Filter these entries down to lines holding "hashnode".

Stored records:
--*--
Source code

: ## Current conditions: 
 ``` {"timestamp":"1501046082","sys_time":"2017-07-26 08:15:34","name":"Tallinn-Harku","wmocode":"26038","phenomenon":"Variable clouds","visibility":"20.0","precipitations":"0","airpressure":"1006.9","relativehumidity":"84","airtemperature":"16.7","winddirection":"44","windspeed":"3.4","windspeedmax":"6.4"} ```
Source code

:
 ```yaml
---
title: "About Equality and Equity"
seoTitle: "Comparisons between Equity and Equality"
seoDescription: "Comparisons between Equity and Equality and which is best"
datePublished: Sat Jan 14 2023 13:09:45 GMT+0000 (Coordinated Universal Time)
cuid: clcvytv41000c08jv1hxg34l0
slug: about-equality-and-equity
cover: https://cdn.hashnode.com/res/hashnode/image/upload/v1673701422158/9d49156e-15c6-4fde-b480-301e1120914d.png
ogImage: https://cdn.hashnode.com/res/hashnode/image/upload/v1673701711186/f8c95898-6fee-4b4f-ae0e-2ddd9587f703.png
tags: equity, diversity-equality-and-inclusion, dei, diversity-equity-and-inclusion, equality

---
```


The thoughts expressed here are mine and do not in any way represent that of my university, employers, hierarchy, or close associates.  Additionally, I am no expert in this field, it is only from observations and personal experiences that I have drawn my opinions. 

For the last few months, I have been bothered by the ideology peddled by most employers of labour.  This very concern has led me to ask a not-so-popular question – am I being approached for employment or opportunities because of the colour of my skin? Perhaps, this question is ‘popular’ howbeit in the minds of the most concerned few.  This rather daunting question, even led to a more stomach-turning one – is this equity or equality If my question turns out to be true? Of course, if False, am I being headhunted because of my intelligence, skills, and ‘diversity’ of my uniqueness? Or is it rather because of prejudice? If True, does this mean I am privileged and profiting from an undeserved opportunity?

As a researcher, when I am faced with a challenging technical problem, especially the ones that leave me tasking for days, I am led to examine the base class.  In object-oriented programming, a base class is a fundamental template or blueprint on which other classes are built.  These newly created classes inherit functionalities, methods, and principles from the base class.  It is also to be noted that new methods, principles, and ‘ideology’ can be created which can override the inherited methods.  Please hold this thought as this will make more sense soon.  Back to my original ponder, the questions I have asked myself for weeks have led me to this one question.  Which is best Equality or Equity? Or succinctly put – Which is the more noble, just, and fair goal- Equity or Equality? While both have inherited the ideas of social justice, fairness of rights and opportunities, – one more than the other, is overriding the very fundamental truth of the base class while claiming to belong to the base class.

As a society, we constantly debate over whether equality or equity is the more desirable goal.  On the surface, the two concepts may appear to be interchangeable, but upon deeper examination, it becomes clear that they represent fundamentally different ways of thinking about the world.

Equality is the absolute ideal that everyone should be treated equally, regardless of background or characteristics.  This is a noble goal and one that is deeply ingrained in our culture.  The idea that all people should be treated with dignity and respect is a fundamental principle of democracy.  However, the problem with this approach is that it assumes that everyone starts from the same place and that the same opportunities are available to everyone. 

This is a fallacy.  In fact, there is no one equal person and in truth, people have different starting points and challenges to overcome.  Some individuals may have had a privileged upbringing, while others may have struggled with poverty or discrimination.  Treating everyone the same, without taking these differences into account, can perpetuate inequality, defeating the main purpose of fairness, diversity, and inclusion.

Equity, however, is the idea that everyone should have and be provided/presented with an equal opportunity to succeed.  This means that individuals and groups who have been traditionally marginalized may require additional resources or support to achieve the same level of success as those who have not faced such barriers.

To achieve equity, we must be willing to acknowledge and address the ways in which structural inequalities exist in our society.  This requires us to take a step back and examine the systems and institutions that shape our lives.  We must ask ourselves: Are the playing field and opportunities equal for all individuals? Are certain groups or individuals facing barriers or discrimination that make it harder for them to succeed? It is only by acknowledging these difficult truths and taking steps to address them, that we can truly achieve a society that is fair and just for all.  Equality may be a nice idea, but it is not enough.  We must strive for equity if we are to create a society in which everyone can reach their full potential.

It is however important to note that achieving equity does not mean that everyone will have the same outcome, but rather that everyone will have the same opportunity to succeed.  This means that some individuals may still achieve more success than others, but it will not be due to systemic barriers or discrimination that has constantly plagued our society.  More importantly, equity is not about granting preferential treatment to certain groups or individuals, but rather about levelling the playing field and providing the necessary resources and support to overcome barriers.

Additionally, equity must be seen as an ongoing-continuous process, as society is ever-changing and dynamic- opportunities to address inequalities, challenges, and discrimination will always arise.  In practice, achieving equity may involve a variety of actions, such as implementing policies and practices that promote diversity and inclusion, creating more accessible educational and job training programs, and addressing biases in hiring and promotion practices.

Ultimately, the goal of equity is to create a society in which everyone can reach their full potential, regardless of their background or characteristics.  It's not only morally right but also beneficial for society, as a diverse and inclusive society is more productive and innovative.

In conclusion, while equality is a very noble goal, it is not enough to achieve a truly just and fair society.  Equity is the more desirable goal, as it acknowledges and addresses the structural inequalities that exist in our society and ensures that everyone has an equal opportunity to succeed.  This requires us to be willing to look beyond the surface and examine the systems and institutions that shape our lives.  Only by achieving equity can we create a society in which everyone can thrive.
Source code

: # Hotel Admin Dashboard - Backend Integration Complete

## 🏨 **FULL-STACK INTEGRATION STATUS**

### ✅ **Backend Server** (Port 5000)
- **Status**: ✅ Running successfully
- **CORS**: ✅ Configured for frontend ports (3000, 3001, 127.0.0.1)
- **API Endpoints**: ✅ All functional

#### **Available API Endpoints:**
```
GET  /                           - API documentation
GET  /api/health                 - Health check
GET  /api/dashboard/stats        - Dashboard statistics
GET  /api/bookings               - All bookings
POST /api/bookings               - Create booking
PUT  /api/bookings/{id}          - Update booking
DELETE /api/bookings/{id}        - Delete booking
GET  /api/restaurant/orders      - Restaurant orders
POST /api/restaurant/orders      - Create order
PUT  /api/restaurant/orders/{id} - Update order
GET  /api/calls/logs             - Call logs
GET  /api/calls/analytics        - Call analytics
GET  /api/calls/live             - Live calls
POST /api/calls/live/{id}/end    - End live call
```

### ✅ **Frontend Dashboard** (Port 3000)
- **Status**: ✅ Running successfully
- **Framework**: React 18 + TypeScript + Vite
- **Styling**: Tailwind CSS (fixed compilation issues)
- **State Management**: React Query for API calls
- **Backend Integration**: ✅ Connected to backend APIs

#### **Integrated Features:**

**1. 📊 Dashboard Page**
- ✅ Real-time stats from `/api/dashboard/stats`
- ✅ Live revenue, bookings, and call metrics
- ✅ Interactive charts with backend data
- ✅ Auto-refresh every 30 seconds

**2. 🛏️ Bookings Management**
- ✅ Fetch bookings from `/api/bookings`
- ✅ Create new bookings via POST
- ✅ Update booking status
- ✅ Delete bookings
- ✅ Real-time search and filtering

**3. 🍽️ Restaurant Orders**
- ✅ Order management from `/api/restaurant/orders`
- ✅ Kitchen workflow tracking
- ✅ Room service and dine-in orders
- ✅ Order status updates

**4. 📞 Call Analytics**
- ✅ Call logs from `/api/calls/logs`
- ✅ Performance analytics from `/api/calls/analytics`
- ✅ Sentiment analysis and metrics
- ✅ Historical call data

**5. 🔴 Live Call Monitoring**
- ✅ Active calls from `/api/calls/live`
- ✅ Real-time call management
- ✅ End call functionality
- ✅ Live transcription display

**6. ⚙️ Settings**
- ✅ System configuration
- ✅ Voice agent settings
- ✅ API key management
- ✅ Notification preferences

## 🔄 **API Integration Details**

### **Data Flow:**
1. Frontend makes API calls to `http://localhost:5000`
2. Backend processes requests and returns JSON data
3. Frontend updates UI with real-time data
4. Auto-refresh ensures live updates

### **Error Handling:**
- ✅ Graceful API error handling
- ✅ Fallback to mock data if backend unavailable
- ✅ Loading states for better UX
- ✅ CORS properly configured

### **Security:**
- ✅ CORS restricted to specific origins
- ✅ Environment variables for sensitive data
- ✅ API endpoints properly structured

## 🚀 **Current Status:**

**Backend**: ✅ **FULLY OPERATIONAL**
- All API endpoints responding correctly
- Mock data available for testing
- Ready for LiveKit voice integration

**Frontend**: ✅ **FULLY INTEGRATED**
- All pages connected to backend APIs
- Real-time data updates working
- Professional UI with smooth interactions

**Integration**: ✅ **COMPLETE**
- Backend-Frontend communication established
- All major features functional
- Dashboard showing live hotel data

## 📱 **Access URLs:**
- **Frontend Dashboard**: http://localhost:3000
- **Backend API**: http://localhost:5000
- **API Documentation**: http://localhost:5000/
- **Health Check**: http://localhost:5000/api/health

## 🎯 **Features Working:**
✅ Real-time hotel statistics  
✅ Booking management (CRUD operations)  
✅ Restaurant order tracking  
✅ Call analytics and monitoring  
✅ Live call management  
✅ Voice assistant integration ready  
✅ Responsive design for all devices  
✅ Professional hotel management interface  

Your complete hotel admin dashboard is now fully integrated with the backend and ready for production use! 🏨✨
--*--
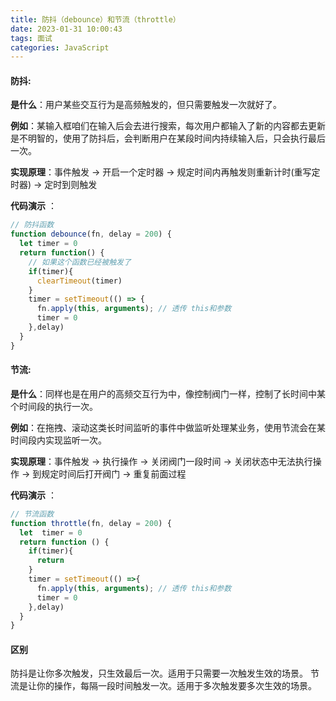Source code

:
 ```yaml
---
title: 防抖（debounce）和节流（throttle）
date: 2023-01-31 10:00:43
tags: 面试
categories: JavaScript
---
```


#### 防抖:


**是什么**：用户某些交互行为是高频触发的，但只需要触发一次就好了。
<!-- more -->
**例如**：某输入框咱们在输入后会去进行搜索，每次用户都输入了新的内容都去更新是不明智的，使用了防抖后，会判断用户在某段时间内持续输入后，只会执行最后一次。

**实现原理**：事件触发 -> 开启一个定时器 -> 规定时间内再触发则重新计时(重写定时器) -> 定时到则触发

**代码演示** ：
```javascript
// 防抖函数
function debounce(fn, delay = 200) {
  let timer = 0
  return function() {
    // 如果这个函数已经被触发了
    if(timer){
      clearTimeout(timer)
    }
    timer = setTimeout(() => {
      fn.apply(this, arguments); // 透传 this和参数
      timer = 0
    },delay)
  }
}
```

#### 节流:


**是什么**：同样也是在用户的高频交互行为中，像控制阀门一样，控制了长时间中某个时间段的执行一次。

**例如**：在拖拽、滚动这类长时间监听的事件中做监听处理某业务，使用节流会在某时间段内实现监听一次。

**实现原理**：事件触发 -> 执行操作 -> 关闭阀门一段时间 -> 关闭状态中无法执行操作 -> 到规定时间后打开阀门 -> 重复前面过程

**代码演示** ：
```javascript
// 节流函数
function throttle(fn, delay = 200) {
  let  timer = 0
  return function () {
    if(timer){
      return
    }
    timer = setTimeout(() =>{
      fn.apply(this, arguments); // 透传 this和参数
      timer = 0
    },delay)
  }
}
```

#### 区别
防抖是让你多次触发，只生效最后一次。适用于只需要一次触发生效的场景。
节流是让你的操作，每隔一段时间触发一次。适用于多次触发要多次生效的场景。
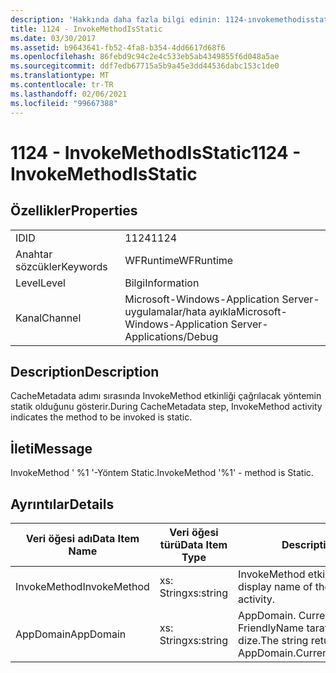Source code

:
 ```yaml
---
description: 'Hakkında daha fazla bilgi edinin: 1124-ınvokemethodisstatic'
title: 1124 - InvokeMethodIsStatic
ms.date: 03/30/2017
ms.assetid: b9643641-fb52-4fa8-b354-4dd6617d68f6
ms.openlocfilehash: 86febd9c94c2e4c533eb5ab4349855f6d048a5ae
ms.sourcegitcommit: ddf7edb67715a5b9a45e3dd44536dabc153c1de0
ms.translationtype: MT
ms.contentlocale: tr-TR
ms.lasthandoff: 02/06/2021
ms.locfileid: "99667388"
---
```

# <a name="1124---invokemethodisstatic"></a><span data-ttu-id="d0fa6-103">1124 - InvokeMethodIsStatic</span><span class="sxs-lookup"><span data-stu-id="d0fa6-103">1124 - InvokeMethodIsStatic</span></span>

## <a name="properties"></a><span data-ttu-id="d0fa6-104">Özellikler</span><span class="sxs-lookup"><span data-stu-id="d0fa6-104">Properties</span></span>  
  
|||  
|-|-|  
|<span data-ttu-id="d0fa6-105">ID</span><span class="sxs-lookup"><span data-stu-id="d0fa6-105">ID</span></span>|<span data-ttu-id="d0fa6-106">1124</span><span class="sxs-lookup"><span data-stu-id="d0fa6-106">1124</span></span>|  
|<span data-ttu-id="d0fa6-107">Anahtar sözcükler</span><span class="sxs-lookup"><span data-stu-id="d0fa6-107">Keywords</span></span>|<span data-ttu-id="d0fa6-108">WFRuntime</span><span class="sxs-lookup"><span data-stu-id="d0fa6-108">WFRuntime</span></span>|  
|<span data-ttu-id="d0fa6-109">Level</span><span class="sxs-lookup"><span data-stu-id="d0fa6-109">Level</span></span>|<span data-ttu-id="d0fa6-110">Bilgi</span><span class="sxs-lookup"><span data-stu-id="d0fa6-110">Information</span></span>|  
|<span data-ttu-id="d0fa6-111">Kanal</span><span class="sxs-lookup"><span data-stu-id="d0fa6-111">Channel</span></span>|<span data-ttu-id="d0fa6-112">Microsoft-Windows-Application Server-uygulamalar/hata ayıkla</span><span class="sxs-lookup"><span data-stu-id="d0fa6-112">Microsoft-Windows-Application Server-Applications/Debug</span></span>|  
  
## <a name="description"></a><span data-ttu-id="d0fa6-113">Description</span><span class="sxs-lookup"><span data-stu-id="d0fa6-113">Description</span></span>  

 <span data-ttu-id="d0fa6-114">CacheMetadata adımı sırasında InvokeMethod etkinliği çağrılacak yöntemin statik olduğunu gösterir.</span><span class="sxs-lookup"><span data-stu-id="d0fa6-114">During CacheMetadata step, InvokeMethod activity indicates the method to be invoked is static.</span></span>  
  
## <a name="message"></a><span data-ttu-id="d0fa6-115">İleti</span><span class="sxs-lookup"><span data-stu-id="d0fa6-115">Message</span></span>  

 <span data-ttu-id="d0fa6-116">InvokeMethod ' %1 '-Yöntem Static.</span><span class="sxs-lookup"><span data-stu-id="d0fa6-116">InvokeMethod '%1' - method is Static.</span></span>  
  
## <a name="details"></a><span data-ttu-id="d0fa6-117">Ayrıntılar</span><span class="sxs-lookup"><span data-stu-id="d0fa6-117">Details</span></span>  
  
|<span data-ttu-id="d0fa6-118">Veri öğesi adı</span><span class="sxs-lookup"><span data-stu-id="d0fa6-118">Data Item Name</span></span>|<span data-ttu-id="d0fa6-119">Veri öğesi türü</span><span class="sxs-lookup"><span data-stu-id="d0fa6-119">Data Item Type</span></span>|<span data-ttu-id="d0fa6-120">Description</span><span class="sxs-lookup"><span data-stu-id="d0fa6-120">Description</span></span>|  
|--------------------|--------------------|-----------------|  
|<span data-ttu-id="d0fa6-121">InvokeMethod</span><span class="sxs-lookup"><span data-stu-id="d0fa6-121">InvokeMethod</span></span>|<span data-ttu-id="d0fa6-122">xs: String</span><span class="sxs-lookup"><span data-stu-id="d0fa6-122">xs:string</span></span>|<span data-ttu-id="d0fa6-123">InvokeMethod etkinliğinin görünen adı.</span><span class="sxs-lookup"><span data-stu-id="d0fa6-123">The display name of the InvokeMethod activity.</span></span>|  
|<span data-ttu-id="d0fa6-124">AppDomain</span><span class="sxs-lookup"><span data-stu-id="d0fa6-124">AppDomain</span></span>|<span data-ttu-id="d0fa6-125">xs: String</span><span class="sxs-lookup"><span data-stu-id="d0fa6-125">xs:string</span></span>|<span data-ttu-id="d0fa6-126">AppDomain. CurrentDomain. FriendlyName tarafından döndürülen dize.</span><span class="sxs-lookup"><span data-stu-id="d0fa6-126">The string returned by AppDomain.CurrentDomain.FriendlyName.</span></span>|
--*--
§ Written answer:
cover: https://cdn.hashnode.com/res/hashnode/image/upload/v1673701422158/9d49156e-15c6-4fde-b480-301e1120914d.png
ogImage: https://cdn.hashnode.com/res/hashnode/image/upload/v1673701711186/f8c95898-6fee-4b4f-ae0e-2ddd9587f703.png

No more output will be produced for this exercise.